Jedes Jahr schicken Migranten in der Schweiz Milliarden von Franken in die Heimat. 2000 belief sich der Betrag auf rund 3 Milliarden, 2015 waren es bereits rund 7 Milliarden. Laut Bundesamt für Statistik liegt dies an der wirtschaftlichen Liberalisierung, der zunehmenden Migration und der vermehrten Einwanderung von gut ausgebildeten und somit besser verdienenden Arbeitskräften.

Sind Sie in die Schweiz eingewandert und schicken sie Geld in Ihr Herkunftsland? Erzählen sie uns ihre Geschichte.

«Ich schicke meiner kranken Mutter in Somalia jeden Monat, wenn es geht, 100 Franken. Das ist viel Geld fur sie und sie kann es gut gebrauchen. In Somalia gibt es keine Rente», sagt etwa ein junger Somalier in einem Bericht des Staatssekretariats für Migration.

Wie viel Sozialhilfe-Geld wird ins Ausland geschickt?

Doch woher kommt das Geld für diese Sendungen? Rund 81 Prozent der somalischen Flüchtlinge in der Schweiz bezogen 2015 Sozialhilfe, bei den eritreischen Flüchtlingen waren es 84 Prozent. «Es ist nicht auszuschliessen, dass sich Flüchtlinge zusammentun, beim Essen sparen und so ein paar Franken übrig haben, die sie in die Heimat schicken können», sagt Stefan Frey von der Schweizerischen Flüchtlingshilfe.

Lega-Nationalrat Lorenzo Quadri und CVP-Ständerat Pirmin Bischof wollten es genauer wissen und haben beim Bundesrat nachgefragt, wie viele der sogenannten Remissen aus der Sozialhilfe stammen. «Wenn so viel Geld in die Heimat fliesst, ist anzunehmen, dass erhebliche Beträge davon aus der Schweizer Sozialhilfe stammen», sagt Bischof. Werde dies bestätigt, so müsse man reagieren und statt Geld direkt Lebensmittel oder Essensgutscheine abgeben. Quadri geht in seinem Postulat noch weiter und fordert «Korrekturmassnahmen in Form von Kürzungen der Sozialleistungen».

«Hier trampelt man auf den Ärmsten der Armen herum»

Für Bischof sind die Zahlungen in die Heimat auch deshalb problematisch, weil damit Schlepper bezahlt würden, welche die Migration noch fördern würden. «Mit Schweizer Sozialhilfe wird so ein kriminelles Schleppersystem aufrechterhalten.» Auch Quadri glaubt, dass mit der Sozialhilfe Schlepper unterstützt würden.

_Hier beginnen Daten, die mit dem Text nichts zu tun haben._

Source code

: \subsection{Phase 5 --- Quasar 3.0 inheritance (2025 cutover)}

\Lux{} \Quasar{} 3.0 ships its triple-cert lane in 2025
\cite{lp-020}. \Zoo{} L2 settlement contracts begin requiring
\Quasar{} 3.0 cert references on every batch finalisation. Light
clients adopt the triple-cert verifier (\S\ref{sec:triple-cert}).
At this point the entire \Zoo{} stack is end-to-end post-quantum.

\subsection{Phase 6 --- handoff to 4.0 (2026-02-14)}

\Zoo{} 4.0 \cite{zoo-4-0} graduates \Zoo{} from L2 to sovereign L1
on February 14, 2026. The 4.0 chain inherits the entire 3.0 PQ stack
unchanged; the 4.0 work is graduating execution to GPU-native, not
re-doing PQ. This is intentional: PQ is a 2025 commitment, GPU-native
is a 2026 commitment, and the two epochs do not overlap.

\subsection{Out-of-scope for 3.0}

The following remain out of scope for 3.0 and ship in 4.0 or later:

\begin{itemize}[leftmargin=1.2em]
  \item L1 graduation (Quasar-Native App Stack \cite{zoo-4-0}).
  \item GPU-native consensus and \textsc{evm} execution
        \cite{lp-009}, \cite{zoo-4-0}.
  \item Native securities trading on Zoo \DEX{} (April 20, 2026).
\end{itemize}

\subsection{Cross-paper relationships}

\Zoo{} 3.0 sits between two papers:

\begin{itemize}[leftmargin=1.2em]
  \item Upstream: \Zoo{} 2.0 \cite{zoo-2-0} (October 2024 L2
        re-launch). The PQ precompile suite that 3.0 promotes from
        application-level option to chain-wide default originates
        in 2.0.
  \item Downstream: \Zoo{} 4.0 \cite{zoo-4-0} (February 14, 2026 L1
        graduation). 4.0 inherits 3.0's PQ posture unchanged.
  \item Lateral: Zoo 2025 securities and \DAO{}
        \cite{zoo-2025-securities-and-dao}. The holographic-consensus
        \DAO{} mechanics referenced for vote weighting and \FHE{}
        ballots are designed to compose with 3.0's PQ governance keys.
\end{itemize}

Wenig Verständnis für diese Vorstösse hat Stefan Frey von der Flüchtlingshilfe. «Das ist reiner Populismus. Wie die Sozialhilfe verwendet wird, ist Sache des Empfängers.» Es sei das gute Recht eines jeden Flüchtlings, sparsam zu leben und dafür ein paar Franken nach Hause zu schicken.

Die Behauptung, dass das Geld vor allem Schleppern zufliesse, sei fern jeder Realität. «Ich habe bei meiner Arbeit in Madagaskar selbst gesehen, wie sehr die Leute in den Herkunftsländern auf das Geld der Familienmitglieder in Europa zählen.» Ohne die Remissen müssten sie Hunger leiden und würden womöglich gar nicht überleben. Dass man dies offenbar in Kauf nehmen würde, sei äusserst zynisch. «Hier trampelt man auf den Ärmsten der Armen herum.»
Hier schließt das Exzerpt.